WHAT THE TASK REQUIRES | Below are some records. Return exactly the lines from the one containing "Слідкуйте за розділом" through the one containing "Якщо ви вважаєте, що", both included, and only those.

Stored data:
::::
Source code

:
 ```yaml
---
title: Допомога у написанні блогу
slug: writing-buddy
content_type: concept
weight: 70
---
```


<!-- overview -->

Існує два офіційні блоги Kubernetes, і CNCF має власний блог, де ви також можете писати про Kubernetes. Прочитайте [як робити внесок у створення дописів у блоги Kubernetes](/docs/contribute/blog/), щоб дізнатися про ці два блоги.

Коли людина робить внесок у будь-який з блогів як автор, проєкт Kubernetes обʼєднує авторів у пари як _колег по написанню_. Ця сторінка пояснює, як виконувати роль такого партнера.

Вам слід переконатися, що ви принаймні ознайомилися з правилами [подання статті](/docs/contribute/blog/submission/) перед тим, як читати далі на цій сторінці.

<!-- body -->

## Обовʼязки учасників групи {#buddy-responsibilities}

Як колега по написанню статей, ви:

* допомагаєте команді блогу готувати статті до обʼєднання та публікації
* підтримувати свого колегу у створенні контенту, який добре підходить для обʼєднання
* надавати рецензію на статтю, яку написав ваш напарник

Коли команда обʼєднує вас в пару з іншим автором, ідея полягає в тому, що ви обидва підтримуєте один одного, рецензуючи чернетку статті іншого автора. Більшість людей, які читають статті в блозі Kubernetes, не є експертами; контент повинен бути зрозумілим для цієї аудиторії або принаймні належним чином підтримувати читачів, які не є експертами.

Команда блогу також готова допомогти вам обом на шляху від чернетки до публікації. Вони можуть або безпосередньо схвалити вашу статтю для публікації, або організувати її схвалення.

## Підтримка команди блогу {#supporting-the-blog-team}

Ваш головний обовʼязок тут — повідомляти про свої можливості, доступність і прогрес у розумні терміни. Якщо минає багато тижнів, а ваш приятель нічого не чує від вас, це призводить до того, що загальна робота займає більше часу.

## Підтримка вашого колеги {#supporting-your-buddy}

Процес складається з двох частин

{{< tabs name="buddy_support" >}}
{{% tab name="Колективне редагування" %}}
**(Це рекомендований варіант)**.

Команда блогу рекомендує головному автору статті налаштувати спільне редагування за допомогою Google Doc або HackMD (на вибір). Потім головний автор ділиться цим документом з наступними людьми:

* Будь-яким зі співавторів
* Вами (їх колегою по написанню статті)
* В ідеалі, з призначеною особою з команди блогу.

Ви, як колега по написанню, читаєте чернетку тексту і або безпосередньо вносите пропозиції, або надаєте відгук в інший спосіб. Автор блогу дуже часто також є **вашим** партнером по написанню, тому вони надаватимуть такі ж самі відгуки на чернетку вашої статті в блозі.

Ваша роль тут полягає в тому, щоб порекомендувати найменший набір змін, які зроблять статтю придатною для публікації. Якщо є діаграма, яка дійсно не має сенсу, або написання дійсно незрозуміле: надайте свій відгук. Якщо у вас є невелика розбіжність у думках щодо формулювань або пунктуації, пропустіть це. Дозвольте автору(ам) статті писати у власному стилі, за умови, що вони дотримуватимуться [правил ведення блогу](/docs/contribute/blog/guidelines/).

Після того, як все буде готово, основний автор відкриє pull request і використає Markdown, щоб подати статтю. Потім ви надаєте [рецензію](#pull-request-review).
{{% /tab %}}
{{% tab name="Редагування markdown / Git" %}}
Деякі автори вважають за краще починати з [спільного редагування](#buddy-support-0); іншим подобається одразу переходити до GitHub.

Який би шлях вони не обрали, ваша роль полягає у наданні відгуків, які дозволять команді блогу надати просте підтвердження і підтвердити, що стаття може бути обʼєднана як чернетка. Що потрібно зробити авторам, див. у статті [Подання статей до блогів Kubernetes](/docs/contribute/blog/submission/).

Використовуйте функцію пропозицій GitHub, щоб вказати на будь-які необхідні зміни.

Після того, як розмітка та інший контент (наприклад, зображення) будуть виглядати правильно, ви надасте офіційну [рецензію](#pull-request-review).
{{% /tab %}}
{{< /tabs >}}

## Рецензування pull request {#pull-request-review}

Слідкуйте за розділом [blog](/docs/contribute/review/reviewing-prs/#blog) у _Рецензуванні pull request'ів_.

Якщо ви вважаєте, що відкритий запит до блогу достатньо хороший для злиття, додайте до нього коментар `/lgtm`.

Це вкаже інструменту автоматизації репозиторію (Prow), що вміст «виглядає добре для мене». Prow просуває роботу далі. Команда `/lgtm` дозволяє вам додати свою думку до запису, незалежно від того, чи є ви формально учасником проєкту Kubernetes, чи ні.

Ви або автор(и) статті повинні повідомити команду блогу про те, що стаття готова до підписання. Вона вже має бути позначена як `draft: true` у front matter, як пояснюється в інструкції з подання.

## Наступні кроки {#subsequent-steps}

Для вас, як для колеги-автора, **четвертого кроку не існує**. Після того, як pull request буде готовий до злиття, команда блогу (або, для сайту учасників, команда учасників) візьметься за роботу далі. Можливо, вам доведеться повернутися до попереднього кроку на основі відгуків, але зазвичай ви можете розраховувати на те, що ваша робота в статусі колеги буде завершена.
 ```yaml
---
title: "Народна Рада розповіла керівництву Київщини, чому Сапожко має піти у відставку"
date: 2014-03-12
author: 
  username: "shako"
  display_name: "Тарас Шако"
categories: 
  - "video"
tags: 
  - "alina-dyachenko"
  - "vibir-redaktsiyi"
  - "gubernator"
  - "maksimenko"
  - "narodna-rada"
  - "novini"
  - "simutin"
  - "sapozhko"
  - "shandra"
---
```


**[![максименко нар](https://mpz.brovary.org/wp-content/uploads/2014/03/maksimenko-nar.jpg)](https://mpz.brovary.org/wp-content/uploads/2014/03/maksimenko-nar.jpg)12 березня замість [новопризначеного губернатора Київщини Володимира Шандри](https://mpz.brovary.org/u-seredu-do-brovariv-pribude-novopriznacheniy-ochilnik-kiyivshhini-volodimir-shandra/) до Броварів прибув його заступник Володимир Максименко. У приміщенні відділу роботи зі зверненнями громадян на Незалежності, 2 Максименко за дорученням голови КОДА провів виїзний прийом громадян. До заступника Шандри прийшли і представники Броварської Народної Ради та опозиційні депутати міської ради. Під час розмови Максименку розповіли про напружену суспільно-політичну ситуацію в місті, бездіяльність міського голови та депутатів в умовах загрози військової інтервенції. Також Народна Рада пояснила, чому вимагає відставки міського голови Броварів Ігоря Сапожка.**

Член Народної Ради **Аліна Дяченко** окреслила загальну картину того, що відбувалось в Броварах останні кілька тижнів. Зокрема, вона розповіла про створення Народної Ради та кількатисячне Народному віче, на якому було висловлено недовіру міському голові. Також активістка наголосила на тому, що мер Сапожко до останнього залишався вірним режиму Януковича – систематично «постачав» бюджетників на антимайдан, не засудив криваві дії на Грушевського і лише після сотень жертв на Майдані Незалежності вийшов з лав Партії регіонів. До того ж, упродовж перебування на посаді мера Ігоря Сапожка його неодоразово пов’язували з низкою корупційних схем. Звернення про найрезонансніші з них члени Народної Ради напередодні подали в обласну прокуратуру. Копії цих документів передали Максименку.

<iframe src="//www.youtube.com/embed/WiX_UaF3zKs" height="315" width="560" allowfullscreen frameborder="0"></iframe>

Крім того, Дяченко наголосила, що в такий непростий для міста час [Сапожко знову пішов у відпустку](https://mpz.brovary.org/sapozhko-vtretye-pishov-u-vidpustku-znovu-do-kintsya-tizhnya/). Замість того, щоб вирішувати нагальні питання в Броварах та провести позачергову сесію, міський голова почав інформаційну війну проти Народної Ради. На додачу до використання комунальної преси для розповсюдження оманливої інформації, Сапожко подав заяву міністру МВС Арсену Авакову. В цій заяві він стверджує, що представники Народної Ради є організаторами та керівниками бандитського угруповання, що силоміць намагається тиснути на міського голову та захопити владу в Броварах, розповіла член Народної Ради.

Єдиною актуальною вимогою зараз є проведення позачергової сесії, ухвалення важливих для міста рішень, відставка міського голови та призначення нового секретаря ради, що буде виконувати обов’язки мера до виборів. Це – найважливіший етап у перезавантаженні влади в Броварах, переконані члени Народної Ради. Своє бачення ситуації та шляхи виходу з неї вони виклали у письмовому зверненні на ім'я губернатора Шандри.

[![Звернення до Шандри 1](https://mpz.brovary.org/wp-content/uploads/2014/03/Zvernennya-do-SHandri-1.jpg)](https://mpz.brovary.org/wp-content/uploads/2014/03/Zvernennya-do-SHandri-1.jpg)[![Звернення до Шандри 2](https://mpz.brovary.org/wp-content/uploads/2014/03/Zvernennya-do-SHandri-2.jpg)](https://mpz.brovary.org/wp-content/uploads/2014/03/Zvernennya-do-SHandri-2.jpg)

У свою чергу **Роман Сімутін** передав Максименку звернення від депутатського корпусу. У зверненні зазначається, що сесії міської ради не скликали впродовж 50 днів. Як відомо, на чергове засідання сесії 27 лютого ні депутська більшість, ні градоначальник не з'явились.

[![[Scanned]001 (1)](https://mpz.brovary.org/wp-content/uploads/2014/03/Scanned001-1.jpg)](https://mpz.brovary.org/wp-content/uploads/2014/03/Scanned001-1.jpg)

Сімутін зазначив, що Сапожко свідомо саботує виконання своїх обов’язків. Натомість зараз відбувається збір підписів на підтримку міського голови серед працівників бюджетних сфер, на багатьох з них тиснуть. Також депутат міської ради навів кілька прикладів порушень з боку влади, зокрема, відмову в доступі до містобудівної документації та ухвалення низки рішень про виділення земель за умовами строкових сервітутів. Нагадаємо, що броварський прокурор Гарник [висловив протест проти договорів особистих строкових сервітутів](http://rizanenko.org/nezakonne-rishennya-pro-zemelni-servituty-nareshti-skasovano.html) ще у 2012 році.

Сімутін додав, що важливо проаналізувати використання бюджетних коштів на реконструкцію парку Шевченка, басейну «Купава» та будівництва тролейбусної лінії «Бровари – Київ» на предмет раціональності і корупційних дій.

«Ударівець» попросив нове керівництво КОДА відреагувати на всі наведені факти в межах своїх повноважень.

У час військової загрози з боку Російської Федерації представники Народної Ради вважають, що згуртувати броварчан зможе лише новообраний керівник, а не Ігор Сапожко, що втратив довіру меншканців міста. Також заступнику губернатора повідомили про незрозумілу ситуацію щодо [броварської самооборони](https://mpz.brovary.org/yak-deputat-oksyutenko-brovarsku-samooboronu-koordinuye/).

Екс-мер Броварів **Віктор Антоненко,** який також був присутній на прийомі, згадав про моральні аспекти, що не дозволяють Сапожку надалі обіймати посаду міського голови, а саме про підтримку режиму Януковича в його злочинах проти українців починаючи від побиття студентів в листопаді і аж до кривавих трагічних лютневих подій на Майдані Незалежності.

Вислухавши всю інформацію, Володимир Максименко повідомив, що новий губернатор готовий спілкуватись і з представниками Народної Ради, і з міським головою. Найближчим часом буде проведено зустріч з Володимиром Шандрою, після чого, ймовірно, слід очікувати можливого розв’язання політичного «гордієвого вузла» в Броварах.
::::
REPLY TO THE EXERCISE |
Слідкуйте за розділом [blog](/docs/contribute/review/reviewing-prs/#blog) у _Рецензуванні pull request'ів_.

Якщо ви вважаєте, що відкритий запит до блогу достатньо хороший для злиття, додайте до нього коментар `/lgtm`.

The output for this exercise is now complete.